Filter the listing below down to the lines containing the word "seems".

■ **Available data**
--- --- ---
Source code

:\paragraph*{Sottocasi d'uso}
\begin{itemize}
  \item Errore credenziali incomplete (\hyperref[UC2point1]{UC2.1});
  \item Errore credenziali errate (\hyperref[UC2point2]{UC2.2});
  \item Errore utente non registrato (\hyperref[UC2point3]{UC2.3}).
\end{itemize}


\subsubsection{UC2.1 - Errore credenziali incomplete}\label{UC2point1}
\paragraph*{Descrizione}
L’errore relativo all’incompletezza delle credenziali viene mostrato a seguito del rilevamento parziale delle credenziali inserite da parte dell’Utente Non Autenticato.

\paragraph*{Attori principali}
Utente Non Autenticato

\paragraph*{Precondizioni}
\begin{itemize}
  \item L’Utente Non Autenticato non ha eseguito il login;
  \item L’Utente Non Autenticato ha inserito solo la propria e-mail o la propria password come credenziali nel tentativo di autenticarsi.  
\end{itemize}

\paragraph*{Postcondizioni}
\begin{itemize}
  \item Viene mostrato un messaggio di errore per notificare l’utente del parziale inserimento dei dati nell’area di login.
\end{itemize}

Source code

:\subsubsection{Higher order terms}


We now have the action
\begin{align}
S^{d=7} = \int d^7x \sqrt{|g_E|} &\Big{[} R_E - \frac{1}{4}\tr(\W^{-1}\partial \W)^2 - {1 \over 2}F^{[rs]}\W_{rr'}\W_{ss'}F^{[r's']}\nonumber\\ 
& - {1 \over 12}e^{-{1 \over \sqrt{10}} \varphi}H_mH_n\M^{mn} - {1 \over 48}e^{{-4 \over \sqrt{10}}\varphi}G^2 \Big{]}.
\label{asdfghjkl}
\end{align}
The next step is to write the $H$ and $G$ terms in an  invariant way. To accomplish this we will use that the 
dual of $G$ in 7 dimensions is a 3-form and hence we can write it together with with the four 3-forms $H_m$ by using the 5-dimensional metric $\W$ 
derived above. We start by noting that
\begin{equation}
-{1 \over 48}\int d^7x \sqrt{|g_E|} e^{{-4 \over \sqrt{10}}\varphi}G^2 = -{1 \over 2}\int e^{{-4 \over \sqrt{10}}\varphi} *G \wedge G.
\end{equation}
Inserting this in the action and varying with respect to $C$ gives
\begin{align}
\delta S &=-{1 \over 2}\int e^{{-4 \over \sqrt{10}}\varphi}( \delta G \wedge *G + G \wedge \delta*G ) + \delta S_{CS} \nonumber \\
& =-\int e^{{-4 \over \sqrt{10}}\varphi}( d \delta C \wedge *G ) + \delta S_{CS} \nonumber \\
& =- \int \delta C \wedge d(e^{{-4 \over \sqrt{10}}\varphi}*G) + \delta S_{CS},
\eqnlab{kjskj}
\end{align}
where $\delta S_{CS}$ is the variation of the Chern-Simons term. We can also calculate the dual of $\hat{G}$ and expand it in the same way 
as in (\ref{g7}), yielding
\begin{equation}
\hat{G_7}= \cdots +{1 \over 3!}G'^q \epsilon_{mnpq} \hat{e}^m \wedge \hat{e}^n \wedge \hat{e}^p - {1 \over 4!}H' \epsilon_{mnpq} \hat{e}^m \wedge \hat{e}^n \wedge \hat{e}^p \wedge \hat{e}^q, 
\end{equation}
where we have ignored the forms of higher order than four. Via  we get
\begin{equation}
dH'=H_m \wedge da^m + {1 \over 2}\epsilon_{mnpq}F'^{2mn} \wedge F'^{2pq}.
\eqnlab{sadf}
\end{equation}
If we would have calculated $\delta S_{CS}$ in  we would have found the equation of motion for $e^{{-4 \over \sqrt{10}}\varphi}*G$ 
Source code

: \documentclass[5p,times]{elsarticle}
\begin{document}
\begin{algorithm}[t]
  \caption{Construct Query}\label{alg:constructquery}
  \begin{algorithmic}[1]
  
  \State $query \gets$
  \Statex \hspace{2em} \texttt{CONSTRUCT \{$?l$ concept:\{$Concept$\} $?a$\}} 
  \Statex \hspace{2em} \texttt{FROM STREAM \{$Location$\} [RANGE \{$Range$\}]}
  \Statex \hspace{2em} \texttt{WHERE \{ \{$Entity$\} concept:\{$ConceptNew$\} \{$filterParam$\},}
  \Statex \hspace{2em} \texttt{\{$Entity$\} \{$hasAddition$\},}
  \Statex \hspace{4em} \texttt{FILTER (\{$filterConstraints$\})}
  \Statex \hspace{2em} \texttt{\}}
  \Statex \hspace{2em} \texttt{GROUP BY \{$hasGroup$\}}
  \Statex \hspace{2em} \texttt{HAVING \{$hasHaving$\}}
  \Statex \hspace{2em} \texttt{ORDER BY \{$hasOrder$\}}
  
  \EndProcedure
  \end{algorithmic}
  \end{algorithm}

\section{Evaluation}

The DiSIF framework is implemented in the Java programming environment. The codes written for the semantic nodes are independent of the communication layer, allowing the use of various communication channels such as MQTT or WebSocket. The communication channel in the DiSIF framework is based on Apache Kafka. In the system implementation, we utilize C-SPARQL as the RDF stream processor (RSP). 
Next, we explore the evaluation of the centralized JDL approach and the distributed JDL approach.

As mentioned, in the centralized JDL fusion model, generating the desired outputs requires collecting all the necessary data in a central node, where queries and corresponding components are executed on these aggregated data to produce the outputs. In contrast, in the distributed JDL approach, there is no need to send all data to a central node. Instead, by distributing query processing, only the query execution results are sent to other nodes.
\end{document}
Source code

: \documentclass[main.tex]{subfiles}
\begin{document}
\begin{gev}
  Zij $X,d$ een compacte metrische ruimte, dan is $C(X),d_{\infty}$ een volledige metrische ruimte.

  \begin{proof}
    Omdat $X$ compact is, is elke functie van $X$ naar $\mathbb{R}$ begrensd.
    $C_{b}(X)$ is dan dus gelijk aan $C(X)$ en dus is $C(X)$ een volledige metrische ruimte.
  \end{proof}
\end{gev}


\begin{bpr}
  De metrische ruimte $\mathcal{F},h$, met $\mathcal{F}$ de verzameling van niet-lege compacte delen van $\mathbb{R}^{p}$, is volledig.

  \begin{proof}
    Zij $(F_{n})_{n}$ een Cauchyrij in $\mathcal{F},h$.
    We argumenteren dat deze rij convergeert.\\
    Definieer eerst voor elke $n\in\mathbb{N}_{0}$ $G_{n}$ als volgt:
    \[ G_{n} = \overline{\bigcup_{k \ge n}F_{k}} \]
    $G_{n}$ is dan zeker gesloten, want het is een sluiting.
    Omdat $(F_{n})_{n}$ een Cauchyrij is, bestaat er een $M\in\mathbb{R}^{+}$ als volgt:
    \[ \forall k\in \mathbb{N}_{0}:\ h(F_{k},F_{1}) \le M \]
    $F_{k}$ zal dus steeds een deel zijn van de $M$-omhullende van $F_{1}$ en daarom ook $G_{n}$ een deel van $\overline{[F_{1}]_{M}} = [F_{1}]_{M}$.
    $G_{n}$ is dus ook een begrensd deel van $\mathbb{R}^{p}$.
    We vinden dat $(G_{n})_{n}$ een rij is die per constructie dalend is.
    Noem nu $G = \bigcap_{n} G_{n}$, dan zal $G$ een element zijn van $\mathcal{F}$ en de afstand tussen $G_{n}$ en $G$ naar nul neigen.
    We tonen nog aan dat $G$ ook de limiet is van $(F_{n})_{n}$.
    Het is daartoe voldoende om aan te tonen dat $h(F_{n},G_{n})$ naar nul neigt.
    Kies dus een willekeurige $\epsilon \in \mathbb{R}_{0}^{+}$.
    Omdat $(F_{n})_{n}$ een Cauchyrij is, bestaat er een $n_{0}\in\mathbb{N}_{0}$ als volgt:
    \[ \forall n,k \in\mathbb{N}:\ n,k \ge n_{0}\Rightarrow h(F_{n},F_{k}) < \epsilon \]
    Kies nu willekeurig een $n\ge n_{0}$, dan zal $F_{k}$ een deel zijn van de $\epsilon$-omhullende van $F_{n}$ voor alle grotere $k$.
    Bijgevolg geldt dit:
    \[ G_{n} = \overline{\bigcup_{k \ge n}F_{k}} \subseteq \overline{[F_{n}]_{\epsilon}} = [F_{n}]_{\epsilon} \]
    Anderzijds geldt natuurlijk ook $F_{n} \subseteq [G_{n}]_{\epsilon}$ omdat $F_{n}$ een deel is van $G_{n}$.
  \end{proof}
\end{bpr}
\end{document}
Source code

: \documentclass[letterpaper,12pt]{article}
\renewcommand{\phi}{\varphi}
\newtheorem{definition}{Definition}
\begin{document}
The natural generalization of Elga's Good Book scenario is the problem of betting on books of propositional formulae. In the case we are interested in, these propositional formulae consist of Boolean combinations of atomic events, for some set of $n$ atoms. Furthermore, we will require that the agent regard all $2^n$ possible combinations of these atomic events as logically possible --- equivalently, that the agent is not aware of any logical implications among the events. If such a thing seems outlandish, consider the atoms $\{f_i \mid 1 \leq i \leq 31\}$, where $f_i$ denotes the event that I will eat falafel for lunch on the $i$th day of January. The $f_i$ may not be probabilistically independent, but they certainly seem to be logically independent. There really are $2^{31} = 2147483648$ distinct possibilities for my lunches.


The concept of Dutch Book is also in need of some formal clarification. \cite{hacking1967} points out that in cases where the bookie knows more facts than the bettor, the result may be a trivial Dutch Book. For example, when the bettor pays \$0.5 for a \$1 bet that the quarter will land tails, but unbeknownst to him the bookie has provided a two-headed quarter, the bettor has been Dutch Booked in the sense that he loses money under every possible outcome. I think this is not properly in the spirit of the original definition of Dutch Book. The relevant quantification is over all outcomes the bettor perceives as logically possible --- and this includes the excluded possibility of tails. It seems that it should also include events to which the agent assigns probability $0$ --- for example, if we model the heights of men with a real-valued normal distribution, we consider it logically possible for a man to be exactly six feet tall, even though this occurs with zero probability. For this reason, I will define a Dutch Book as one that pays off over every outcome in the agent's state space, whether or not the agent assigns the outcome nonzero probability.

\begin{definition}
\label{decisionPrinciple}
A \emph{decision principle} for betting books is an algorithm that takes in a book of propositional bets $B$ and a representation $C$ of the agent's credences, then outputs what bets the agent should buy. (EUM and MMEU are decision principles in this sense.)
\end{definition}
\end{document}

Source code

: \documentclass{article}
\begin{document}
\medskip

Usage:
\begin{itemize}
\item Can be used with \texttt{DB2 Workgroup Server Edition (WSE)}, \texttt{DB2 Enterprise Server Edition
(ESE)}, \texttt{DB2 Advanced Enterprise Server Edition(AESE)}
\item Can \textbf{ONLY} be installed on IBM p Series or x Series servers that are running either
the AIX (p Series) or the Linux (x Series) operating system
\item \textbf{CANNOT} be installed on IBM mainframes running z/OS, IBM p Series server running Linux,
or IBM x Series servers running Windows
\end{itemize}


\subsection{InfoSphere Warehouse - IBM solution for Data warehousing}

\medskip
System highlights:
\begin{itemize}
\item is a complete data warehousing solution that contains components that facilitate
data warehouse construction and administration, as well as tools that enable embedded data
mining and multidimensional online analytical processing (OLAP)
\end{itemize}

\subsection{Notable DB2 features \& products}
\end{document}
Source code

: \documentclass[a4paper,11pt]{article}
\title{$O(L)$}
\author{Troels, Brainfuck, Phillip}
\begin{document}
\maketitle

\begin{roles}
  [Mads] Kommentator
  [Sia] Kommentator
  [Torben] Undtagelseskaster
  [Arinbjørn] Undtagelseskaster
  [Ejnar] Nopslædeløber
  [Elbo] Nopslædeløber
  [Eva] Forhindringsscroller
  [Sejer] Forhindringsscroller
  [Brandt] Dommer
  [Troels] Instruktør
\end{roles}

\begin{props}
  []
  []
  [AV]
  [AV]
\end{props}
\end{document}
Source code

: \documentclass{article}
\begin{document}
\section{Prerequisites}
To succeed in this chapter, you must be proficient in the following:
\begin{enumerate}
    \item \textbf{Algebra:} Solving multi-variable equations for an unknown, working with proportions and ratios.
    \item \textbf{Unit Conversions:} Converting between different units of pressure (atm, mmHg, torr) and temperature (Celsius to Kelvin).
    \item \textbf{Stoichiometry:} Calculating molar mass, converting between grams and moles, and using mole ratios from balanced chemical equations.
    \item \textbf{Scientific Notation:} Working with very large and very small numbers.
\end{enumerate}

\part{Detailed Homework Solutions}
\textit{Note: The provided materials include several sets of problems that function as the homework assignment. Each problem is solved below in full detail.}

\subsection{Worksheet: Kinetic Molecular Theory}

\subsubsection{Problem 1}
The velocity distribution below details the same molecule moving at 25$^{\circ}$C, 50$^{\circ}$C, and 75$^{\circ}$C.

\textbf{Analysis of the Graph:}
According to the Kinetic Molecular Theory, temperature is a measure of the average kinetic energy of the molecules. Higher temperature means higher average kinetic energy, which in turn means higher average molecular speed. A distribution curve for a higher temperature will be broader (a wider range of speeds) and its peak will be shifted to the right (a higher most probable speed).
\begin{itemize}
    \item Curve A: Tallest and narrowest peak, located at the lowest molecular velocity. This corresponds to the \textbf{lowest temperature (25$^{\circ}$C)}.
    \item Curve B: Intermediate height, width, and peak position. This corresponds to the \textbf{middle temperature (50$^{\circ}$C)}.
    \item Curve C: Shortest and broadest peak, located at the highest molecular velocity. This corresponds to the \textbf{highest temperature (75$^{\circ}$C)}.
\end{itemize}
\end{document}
--- --- ---
■ **Answer to the exercise**
The natural generalization of Elga's Good Book scenario is the problem of betting on books of propositional formulae. In the case we are interested in, these propositional formulae consist of Boolean combinations of atomic events, for some set of $n$ atoms. Furthermore, we will require that the agent regard all $2^n$ possible combinations of these atomic events as logically possible --- equivalently, that the agent is not aware of any logical implications among the events. If such a thing seems outlandish, consider the atoms $\{f_i \mid 1 \leq i \leq 31\}$, where $f_i$ denotes the event that I will eat falafel for lunch on the $i$th day of January. The $f_i$ may not be probabilistically independent, but they certainly seem to be logically independent. There really are $2^{31} = 2147483648$ distinct possibilities for my lunches.
The concept of Dutch Book is also in need of some formal clarification. \cite{hacking1967} points out that in cases where the bookie knows more facts than the bettor, the result may be a trivial Dutch Book. For example, when the bettor pays \$0.5 for a \$1 bet that the quarter will land tails, but unbeknownst to him the bookie has provided a two-headed quarter, the bettor has been Dutch Booked in the sense that he loses money under every possible outcome. I think this is not properly in the spirit of the original definition of Dutch Book. The relevant quantification is over all outcomes the bettor perceives as logically possible --- and this includes the excluded possibility of tails. It seems that it should also include events to which the agent assigns probability $0$ --- for example, if we model the heights of men with a real-valued normal distribution, we consider it logically possible for a man to be exactly six feet tall, even though this occurs with zero probability. For this reason, I will define a Dutch Book as one that pays off over every outcome in the agent's state space, whether or not the agent assigns the outcome nonzero probability.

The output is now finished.